May of that year, Al packed his bags and drove up to the Isle of Lewis to work for a season on ‘The Grimersta Estate’ little did we know at the time that he was heading to one of the most prestigious salmon fisheries in the UK. After being there for just a week I had a call just 3 weeks before I was due to start work rearing pheasants…

“Will this place is awesome! They are needing a ghillie so they are training me up which means there is another Bailiff job going, you should come up!!”

I have never left an employer in the lurch before but the thought of spending the summer lumping feed bags around a rearing field and hot days in dusty sheds ‘bitting’ birds compared to walking the hills of the isle of lewis on a salmon fishing estate wasn’t a big decision.

So by pure coincidence aged 18 we both ended up working on a salmon fishing estate nestled in the north west of scotland on one of the best Grilse fisheries in the UK. What an opportunity for two young keen fishers from the midlands…

Needless to say Fly-fishing really got a hold of us then, and absolutely everything about it. We lived and breathed it, One of the other Ghillies ‘Peter’ was our guru. He seemed to understand salmon and could cast beautifully. At that time we were like two ‘sponges’ and wanted to absorb as much knowledge from Peter as we could. He would pull at our flies to make sure they didn’t come apart, strip them down if you couldn’t tie a ‘turl-knot’ on them, teach knots and casting. We owe Peter a lot for what we learned in those early days.

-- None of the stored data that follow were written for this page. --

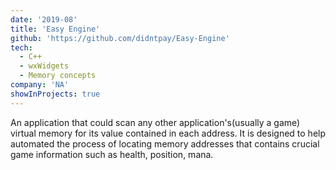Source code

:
 ```yaml
---
date: '2019-08'
title: 'Easy Engine'
github: 'https://github.com/didntpay/Easy-Engine'
tech:
  - C++
  - wxWidgets
  - Memory concepts
company: 'NA'
showInProjects: true
---
```


An application that could scan any other application's(usually a game) virtual memory for its value contained in each address. It is designed to help automated the process of locating memory addresses that contains crucial game information such as health, position, mana.
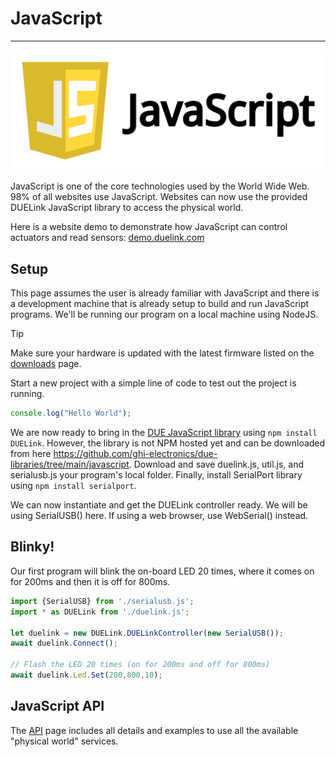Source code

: # JavaScript

---

![JavaSript](../images/javascript.png)

JavaScript is one of the core technologies used by the World Wide Web. 98% of all websites use JavaScript. Websites can now use the provided DUELink JavaScript library to access the physical world.

Here is a website demo to demonstrate how JavaScript can control actuators and read sensors: [demo.duelink.com](https://demo.duelink.com/)

## Setup
This page assumes the user is already familiar with JavaScript and there is a development machine that is already setup to build and run JavaScript programs. We'll be running our program on a local machine using NodeJS.

> [!TIP]
> Make sure your hardware is updated with the latest firmware listed on the [downloads](..\downloads.md) page.

Start a new project with a simple line of code to test out the project is running.

```js
console.log("Hello World");
```

We are now ready to bring in the [DUE JavaScript library](https://github.com/ghi-electronics/due-libraries) using `npm install DUELink`. However, the library is not NPM hosted yet and can be downloaded from here https://github.com/ghi-electronics/due-libraries/tree/main/javascript. Download and save duelink.js, util.js, and serialusb.js your program's local folder. Finally, install SerialPort library using `npm install serialport`.

We can now instantiate and get the DUELink controller ready. We will be using SerialUSB() here. If using a web browser, use WebSerial() instead.


## Blinky!

Our first program will blink the on-board LED 20 times, where it comes on for 200ms and then it is off for 800ms.

```js
import {SerialUSB} from './serialusb.js';
import * as DUELink from './duelink.js';

let duelink = new DUELink.DUELinkController(new SerialUSB());
await duelink.Connect();

// Flash the LED 20 times (on for 200ms and off for 800ms)
await duelink.Led.Set(200,800,10);
```

## JavaScript API

The [API](../api/intro.md) page includes all details and examples to use all the available "physical world" services.

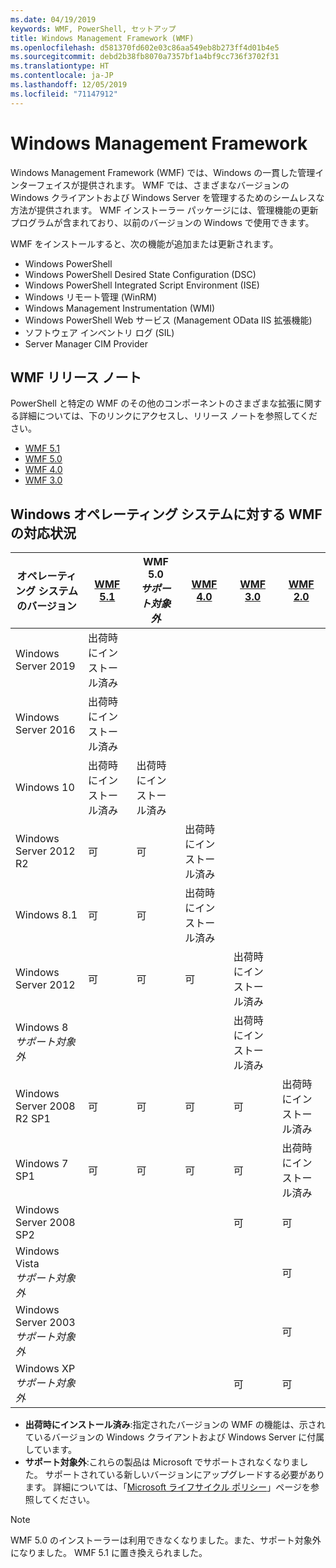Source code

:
 ```yaml
---
ms.date: 04/19/2019
keywords: WMF, PowerShell, セットアップ
title: Windows Management Framework (WMF)
ms.openlocfilehash: d581370fd602e03c86aa549eb8b273ff4d01b4e5
ms.sourcegitcommit: debd2b38fb8070a7357bf1a4bf9cc736f3702f31
ms.translationtype: HT
ms.contentlocale: ja-JP
ms.lasthandoff: 12/05/2019
ms.locfileid: "71147912"
---
```

# <a name="windows-management-framework"></a>Windows Management Framework

Windows Management Framework (WMF) では、Windows の一貫した管理インターフェイスが提供されます。 WMF では、さまざまなバージョンの Windows クライアントおよび Windows Server を管理するためのシームレスな方法が提供されます。 WMF インストーラー パッケージには、管理機能の更新プログラムが含まれており、以前のバージョンの Windows で使用できます。

WMF をインストールすると、次の機能が追加または更新されます。

- Windows PowerShell
- Windows PowerShell Desired State Configuration (DSC)
- Windows PowerShell Integrated Script Environment (ISE)
- Windows リモート管理 (WinRM)
- Windows Management Instrumentation (WMI)
- Windows PowerShell Web サービス (Management OData IIS 拡張機能)
- ソフトウェア インベントリ ログ (SIL)
- Server Manager CIM Provider

## <a name="wmf-release-notes"></a>WMF リリース ノート

PowerShell と特定の WMF のその他のコンポーネントのさまざまな拡張に関する詳細については、下のリンクにアクセスし、リリース ノートを参照してください。

- [WMF 5.1](whats-new/release-notes.md#wmf-51-changes)
- [WMF 5.0](whats-new/release-notes.md#wmf-50-changes)
- [WMF 4.0](https://download.microsoft.com/download/3/D/6/3D61D262-8549-4769-A660-230B67E15B25/Windows%20Management%20Framework%204%200%20Release%20Notes.docx)
- [WMF 3.0](https://download.microsoft.com/download/E/7/6/E76850B8-DA6E-4FF5-8CCE-A24FC513FD16/WMF%203%20Release%20Notes.docx)

## <a name="wmf-availability-across-windows-operating-systems"></a>Windows オペレーティング システムに対する WMF の対応状況

|        オペレーティング システムのバージョン         | [WMF 5.1][]  | WMF 5.0<br>*サポート対象外* | [WMF 4.0][]  | [WMF 3.0][]  | [WMF 2.0][]  |
| --------------------------------------- | ------------ | --------------------------- | ------------ | ------------ | ------------ |
| Windows Server 2019                     | 出荷時にインストール済み |                             |              |              |              |
| Windows Server 2016                     | 出荷時にインストール済み |                             |              |              |              |
| Windows 10                              | 出荷時にインストール済み | 出荷時にインストール済み                |              |              |              |
| Windows Server 2012 R2                  | 可          | 可                         | 出荷時にインストール済み |              |              |
| Windows 8.1                             | 可          | 可                         | 出荷時にインストール済み |              |              |
| Windows Server 2012                     | 可          | 可                         | 可          | 出荷時にインストール済み |              |
| Windows 8<br>*サポート対象外*           |              |                             |              | 出荷時にインストール済み |              |
| Windows Server 2008 R2 SP1              | 可          | 可                         | 可          | 可          | 出荷時にインストール済み |
| Windows 7 SP1                           | 可          | 可                         | 可          | 可          | 出荷時にインストール済み |
| Windows Server 2008 SP2                 |              |                             |              | 可          | 可          |
| Windows Vista<br>*サポート対象外*       |              |                             |              |              | 可          |
| Windows Server 2003<br>*サポート対象外* |              |                             |              |              | 可          |
| Windows XP<br>*サポート対象外*          |              |                             |              | 可          | 可          |

- **出荷時にインストール済み**:指定されたバージョンの WMF の機能は、示されているバージョンの Windows クライアントおよび Windows Server に付属しています。
- **サポート対象外**:これらの製品は Microsoft でサポートされなくなりました。 サポートされている新しいバージョンにアップグレードする必要があります。 詳細については、「[Microsoft ライフサイクル ポリシー][]」ページを参照してください。

> [!NOTE]
> WMF 5.0 のインストーラーは利用できなくなりました。また、サポート対象外になりました。 WMF 5.1 に置き換えられました。

[Microsoft ライフサイクル ポリシー]: https://support.microsoft.com/lifecycle
[WMF 5.1]: https://aka.ms/wmf51download
[WMF 4.0]: https://aka.ms/wmf4download
[WMF 3.0]: https://aka.ms/wmf3download
[WMF 2.0]: https://aka.ms/wmf2download
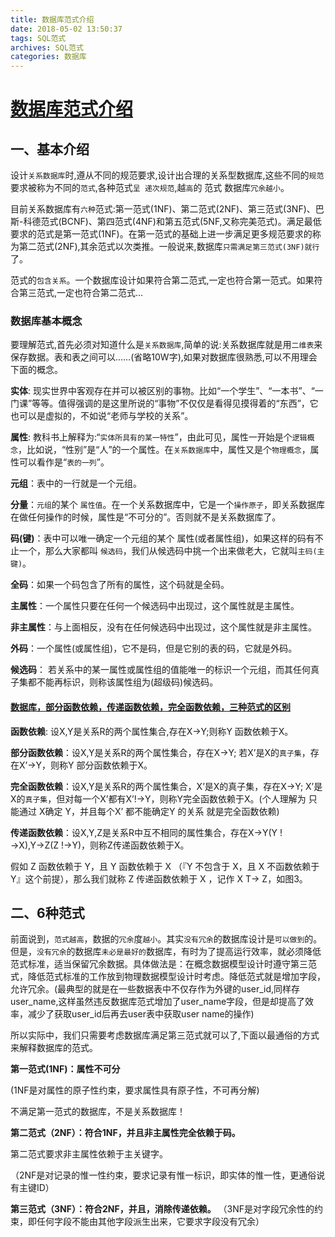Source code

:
 ```yaml
---
title: 数据库范式介绍
date: 2018-05-02 13:50:37
tags: SQL范式
archives: SQL范式
categories: 数据库
---
```

# [数据库范式介绍](http://josh-persistence.iteye.com/blog/2200644)

## 一、基本介绍
设计`关系数据库`时,遵从不同的规范要求,设计出合理的关系型数据库,这些不同的`规范`要求被称为不同的`范式`,各种范式`呈 递次规范`,越`高`的 范式 数据库`冗余越小`。

目前关系数据库有`六种`范式:第一范式(1NF)、第二范式(2NF)、第三范式(3NF)、巴斯-科德范式(BCNF)、第四范式(4NF)和第五范式(5NF,又称完美范式)。满足最低要求的范式是第一范式(1NF)。在第一范式的基础上进一步满足更多规范要求的称为第二范式(2NF),其余范式以次类推。一般说来,数据库`只需满足第三范式(3NF)就行`了。

范式的`包含关系`。一个数据库设计如果符合第二范式,一定也符合第一范式。如果符合第三范式,一定也符合第二范式…

### **数据库基本概念**
 要理解范式,首先必须对知道什么是`关系数据库`,简单的说:关系数据库就是用`二维表`来保存数据。表和表之间可以……(省略10W字),如果对数据库很熟悉,可以不用理会下面的概念。

**实体**: 现实世界中客观存在并可以被区别的事物。比如“一个学生”、“一本书”、“一门课”等等。值得强调的是这里所说的“事物”不仅仅是看得见摸得着的“东西”，它也可以是虚拟的，不如说“老师与学校的关系”。

**属性**: 教科书上解释为:“`实体所具有的某一特性`”，由此可见，属性一开始是个`逻辑概念`，比如说，“性别”是“人”的一个属性。在`关系数据库`中，属性又是个`物理概念`，属性可以看作是“`表的一列`”。

**元组**：表中的一行就是一个元组。

**分量**：`元组`的某个 `属性值`。在一个关系数据库中，它是一个`操作原子`，即关系数据库在做任何操作的时候，属性是“不可分的”。否则就不是关系数据库了。

**码(键)**：表中可以唯一确定一个元组的某个 属性(或者属性组)，如果这样的码有不止一个，那么大家都叫 `候选码`，我们从候选码中挑一个出来做老大，它就叫`主码(主键)`。

**全码**：如果一个码包含了所有的属性，这个码就是全码。

**主属性**：一个属性只要在任何一个候选码中出现过，这个属性就是主属性。

**非主属性**：与上面相反，没有在任何候选码中出现过，这个属性就是非主属性。

**外码**：一个属性(或属性组)，它不是码，但是它别的表的码，它就是外码。

**候选码**： 若关系中的某一属性或属性组的值能唯一的标识一个元组，而其任何真子集都不能再标识，则称该属性组为(超级码)候选码。

#### [数据库，部分函数依赖，传递函数依赖，完全函数依赖，三种范式的区别](https://blog.csdn.net/rl529014/article/details/48391465)
**函数依赖**: 设X,Y是关系R的两个属性集合,存在X→Y;则称Y 函数依赖于X。

**部分函数依赖**：设X,Y是关系R的两个属性集合，存在X→Y; 若X’是X的`真子集`，存在X’→Y，则称Y 部分函数依赖于X。

**完全函数依赖**：设X,Y是关系R的两个属性集合，X’是X的真子集，存在X→Y; X’是X的`真子集`，但对每一个X’都有X’!→Y，则称Y完全函数依赖于X。(个人理解为 只能通过 X确定 Y，并且每个X’ 都不能确定Y 的关系 就是完全函数依赖)

**传递函数依赖**：设X,Y,Z是关系R中互不相同的属性集合，存在X→Y(Y !→X),Y→Z(Z !→Y)，则称Z传递函数依赖于X。

假如 Z 函数依赖于 Y，且 Y 函数依赖于 X （『Y 不包含于 X，且 X 不函数依赖于 Y』这个前提），那么我们就称 Z 传递函数依赖于 X ，记作 X T→ Z，如图3。

## 二、6种范式
前面说到，`范式越高`，数据的`冗余`度`越小`。其实`没有冗余`的数据库设计是`可以做到`的。但是，`没有冗余`的数据库`未必是最好的`数据库，有时为了提高运行效率，就必须降低范式标准，适当保留冗余数据。具体做法是：在概念数据模型设计时遵守第三范式，降低范式标准的工作放到物理数据模型设计时考虑。降低范式就是增加字段，允许冗余。(最典型的就是在一些数据表中不仅存作为外键的user_id,同样存user_name,这样虽然违反数据库范式增加了user_name字段，但是却提高了效率，减少了获取user_id后再去user表中获取user name的操作)

所以实际中，我们只需要考虑数据库满足第三范式就可以了,下面以最通俗的方式来解释数据库的范式。

**第一范式(1NF)：属性不可分**

(1NF是对属性的原子性约束，要求属性具有原子性，不可再分解)

不满足第一范式的数据库，不是关系数据库！

**第二范式（2NF）：符合1NF，并且非主属性完全依赖于码。**

第二范式要求非主属性依赖于主关键字。

（2NF是对记录的惟一性约束，要求记录有惟一标识，即实体的惟一性，更通俗说有主键ID）

**第三范式（3NF）：符合2NF，并且，消除传递依赖。**
（3NF是对字段冗余性的约束，即任何字段不能由其他字段派生出来，它要求字段没有冗余）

University at Harper Adams was the next step, and we continued to work at Grimersta in the summers, another Ghillying job was free the following year so guests were never too sure which twin they would be getting for the day. Sundays we would spend diving for scallops, picking muscles, surfing on the beautiful beaches or sea fishing… Pollock fishing on the fly became a favourite and the last couple of hours into dusk usually meant the pollock would come up in the water and we would be-able to get them on flies like ‘dog knobblers’ on fast sinking lines. If you haven’t tried it you must pollock are brutal fish on the fly!

Our Nan was also an avid Fly-fisher and kept most of their weeks fishing, she had a way of making spey-casting look effortless as often the ladies of the sport do, and often caught more fish, much to grandads dismay. Our birthday present one year would be our first experience of the Dee. She had the last week of May on Ballogie, a prime week on a prime beat! We shared a rod and fished every hour of daylight, our experience had all been with single handed rods and we loved getting into the world of spey casting! With help from Sean the Ghillie we finished the week with 6 salmon for our week 3 each, I remember thinking then that I could very happily live on Deeside. Catching Spring Salmon in such a setting was our idea of heaven!

After Uni Al continued at Grimersta and spent the winters travelling. I really wanted to work with a sporting agency thinking I could travel to some far flung destinations fishing but needed some sales experience. So I went from guiding for salmon in the beautiful remote landscape of the Isle of Lewis to working 6 days a week on a car forecourt in Stoke-on-trent. A brutal change of lifestyle! After two years of that it was time to get back into the fishing industry…

People often ask me why I chose ghillying?

I suppose once you have experienced a life on the river it makes it almost impossible to do anything else…

Having lived apart for 3 years we met up again in New Zealand where we spent a year working at a fishing lodge exploring the rivers of New Zealand’s south island. A bucket list trip that would require a blog post of its own about.

Al had applied for a job on the River Dee which having got, he had to cut his trip short and embark on a new position and life in Dinnet on the banks of the river Dee. I went back to Grimersta for another season chasing grilse.

In October that year I came down to visit Al at Dinnet, thinking I would help him out building steps and filling pot holes. Again by pure chance it just so happened that the ghillie on the estates’ neighbouring beat had that year retired and there was a Job going. We got to work on some heavy bank maintenance giving the beat a ‘short back and sides’ throughout. Coincidentally I got the Job and we somehow ended up living and working within 6 miles of each other

Turning 30 this year we have been on the River Dee for 5 & 6 years, are qualified instructors, started a fly-fishing school on the Dee to try and bring more people into this sport which has dominated our lives and allowed us to travel to some of the most amazing places in the world. We offer hosted trips to far flung destinations, work closely with Loop Tackle and make fly-fishing videos.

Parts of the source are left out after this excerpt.